Líria pensou por um momento.
— Então… viver aqui em Europa é mais seguro do que na Terra?
O professor sorriu.
— Depende do que você chama de “seguro”. Aqui, qualquer falha estrutural pode ser fatal. Mas não há megastorms, pandemias naturais ou superfuracões. Cada lugar tem seus riscos.
3. O futuro distante — os adolescentes ousam especular
Kai levantou outra questão:
— Professor… no ano 10.000, onde a humanidade poderia estar?
AURORA-9 projetou um mapa de 200 anos-luz.
— Com base nas tendências, a espécie humana — ou suas derivações pós-humanas — poderá ocupar um volume esférico de até 500 anos-luz. Talvez mais. Comunidades muito diferentes entre si, algumas adaptadas biologicamente à vida em mundos específicos.
Líria franziu o cenho:
— Derivações? Tipo… humanos diferentes?
Dorian respondeu com calma:
— Já existem linhagens adaptadas a Nereida, a Europa, a Marte.
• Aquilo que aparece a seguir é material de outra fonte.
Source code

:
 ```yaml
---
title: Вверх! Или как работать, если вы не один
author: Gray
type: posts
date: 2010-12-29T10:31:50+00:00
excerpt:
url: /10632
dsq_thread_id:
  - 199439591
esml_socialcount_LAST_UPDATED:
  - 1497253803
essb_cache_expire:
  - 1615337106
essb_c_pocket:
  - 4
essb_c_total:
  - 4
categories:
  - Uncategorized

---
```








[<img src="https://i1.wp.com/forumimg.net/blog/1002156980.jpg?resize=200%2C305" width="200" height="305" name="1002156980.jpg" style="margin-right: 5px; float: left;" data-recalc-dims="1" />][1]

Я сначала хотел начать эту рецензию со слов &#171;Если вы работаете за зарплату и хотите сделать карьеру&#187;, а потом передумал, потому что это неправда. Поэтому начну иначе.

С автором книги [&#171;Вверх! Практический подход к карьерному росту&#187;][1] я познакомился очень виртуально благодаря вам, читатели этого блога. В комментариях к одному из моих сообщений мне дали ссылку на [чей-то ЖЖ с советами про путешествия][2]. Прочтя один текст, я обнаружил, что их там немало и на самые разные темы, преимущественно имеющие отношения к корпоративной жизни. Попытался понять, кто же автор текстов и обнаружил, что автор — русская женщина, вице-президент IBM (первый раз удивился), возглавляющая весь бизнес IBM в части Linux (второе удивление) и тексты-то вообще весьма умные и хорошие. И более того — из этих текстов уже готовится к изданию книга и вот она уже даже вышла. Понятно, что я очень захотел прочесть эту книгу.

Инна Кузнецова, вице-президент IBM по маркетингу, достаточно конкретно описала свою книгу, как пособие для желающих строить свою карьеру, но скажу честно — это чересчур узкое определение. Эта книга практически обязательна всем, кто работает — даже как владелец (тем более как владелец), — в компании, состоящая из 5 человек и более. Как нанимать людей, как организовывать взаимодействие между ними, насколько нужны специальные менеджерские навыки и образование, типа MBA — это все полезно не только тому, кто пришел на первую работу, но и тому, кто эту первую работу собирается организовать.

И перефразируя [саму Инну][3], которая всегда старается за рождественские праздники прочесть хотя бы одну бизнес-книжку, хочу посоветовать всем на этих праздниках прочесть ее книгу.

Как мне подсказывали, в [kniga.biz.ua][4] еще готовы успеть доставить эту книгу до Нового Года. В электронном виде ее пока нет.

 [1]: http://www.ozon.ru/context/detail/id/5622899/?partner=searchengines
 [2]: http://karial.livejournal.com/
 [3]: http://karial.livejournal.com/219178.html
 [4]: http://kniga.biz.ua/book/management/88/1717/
Em dez mil anos, a divergência poderá ser maior do que entre Homo sapiens e Homo erectus.
Kai ficou pensativo.
— Isso não é perigoso?
— É inevitável — disse o professor. — E também fascinante.
4. O diálogo final — sobre sentido e destino
O brilho de AURORA ficou mais suave.
— Talvez a questão real não seja “onde estaremos”, mas “por que estaremos”.
Líria sorriu.
— Então a pergunta filosófica final é: qual é o propósito da humanidade quando ela já ocupou tantos mundos?
Kai completou:
— Ou… se nos tornarmos várias humanidades diferentes, haverá ainda algo que nos una?
Dorian, olhando o gelo eterno além da parede translúcida, respondeu:
— A história mostra que a humanidade é menos definida pela biologia e mais pelas perguntas que decide fazer.
Enquanto existirem seres capazes de olhar para o céu — seja da Terra, de Marte, de Europa ou de algum exoplaneta distante — e se perguntar “quem somos, para onde vamos?”, ainda seremos parte da mesma tradição.
AURORA-9 acrescentou, como um sussurro digital:
— O conhecimento é a única gravidade que mantém nossa espécie coesa.
O sinal final apagou as luzes da sala.
Os três — o professor marciano, os dois estudantes de Europa e a IA — permaneceram ali por alguns instantes, compartilhando um silêncio que parecia, ao mesmo tempo, humano e universal.